WASHINGTON (Reuters) - New U.S. single-family home sales unexpectedly rose in September, pointing to sustained demand for housing even as data for the prior three months were revised lower.
Other reports on Wednesday suggested a stronger pickup in economic growth in the third quarter than is currently anticipated. The goods trade deficit narrowed sharply, while both wholesale and retail inventories increased in September.
“A lot of the pieces of the puzzle have come back together in a positive direction, with a pickup in the export of goods to the rest of the world and new home sales,” said Chris Rupkey, chief economist at MUFG Union Bank in New York.
The Commerce Department said new home sales increased 3.1 percent to a seasonally adjusted annual rate of 593,000 units last month, pulling them close to a nine-year high touched in July. However, the pace for the prior three months was revised down by a total of 85,000 units from previous estimates.
New home sales, which are derived from building permits, are volatile on a month-to-month basis and subject to large revisions. Sales increased 29.8 percent from a year ago.
Economists had forecast single-family home sales, which account for about 9.8 percent of overall home sales, falling to a rate of 600,000 units last month.
“The housing market may not be booming but it is clearly moving forward at a steady pace,” said Joel Naroff, chief economist at Naroff Economic Advisors in Holland, Pennsylvania. “But the big problem is still the lack of inventory. Builders are cautious and tend to do very little speculative construction.”

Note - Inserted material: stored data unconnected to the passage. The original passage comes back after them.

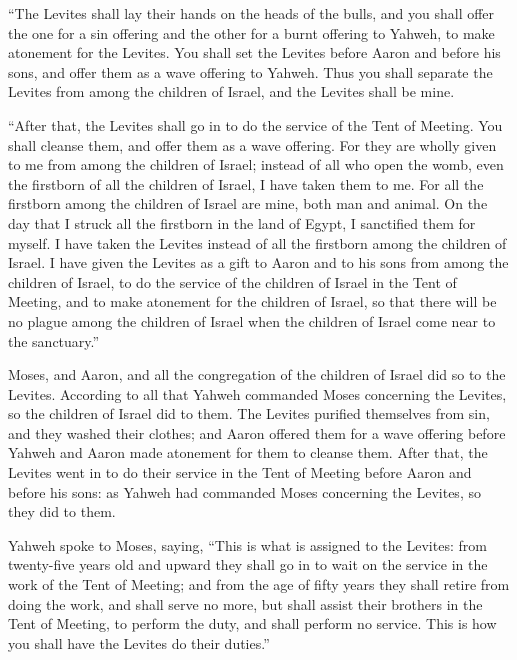  ``The Levites shall lay their hands on the heads of the
bulls, and you shall offer the one for a sin offering and the other for
a burnt offering to Yahweh, to make atonement for the Levites.
 You shall set the Levites before Aaron and before his
sons, and offer them as a wave offering to Yahweh.  Thus
you shall separate the Levites from among the children of Israel, and
the Levites shall be mine.

 ``After that, the Levites shall go in to do the service
of the Tent of Meeting. You shall cleanse them, and offer them as a wave
offering.  For they are wholly given to me from among the
children of Israel; instead of all who open the womb, even the firstborn
of all the children of Israel, I have taken them to me. 
For all the firstborn among the children of Israel are mine, both man
and animal. On the day that I struck all the firstborn in the land of
Egypt, I sanctified them for myself.  I have taken the
Levites instead of all the firstborn among the children of Israel.
 I have given the Levites as a gift to Aaron and to his
sons from among the children of Israel, to do the service of the
children of Israel in the Tent of Meeting, and to make atonement for the
children of Israel, so that there will be no plague among the children
of Israel when the children of Israel come near to the sanctuary.''

 Moses, and Aaron, and all the congregation of the
children of Israel did so to the Levites. According to all that Yahweh
commanded Moses concerning the Levites, so the children of Israel did to
them.  The Levites purified themselves from sin, and they
washed their clothes; and Aaron offered them for a wave offering before
Yahweh and Aaron made atonement for them to cleanse them.
 After that, the Levites went in to do their service in
the Tent of Meeting before Aaron and before his sons: as Yahweh had
commanded Moses concerning the Levites, so they did to them.

 Yahweh spoke to Moses, saying,  ``This is
what is assigned to the Levites: from twenty-five years old and upward
they shall go in to wait on the service in the work of the Tent of
Meeting;  and from the age of fifty years they shall
retire from doing the work, and shall serve no more,  but
shall assist their brothers in the Tent of Meeting, to perform the duty,
and shall perform no service. This is how you shall have the Levites do
their duties.''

Despite the downward revisions, new home sales rose in the third quarter compared to the April-June period. Residential construction, however, likely remained a mild drag on gross domestic product for a second straight quarter.
According to a Reuters survey of economists, GDP probably increased at a 2.5 percent rate in the third quarter, quickening from the second-quarter’s tepid 1.4 percent pace.
But advance data on Wednesday showing the goods trade deficit falling 5.2 percent to $56.1 billion in September amid strong exports suggested that third-quarter GDP growth could exceed expectations.
In addition, wholesale inventories increased 0.2 percent in September and retail inventories rose 0.3 percent.
“Based on this morning’s data, we now believe the boost from trade could be closer to a full percentage point, almost twice what we had expected,” said Michelle Girard, chief economist at RBS in Stamford, Connecticut.
“Even assuming some offset in farm inventories, and possibly business investment, we now look for real GDP growth in the third quarter to have advanced by 3.3 percent.”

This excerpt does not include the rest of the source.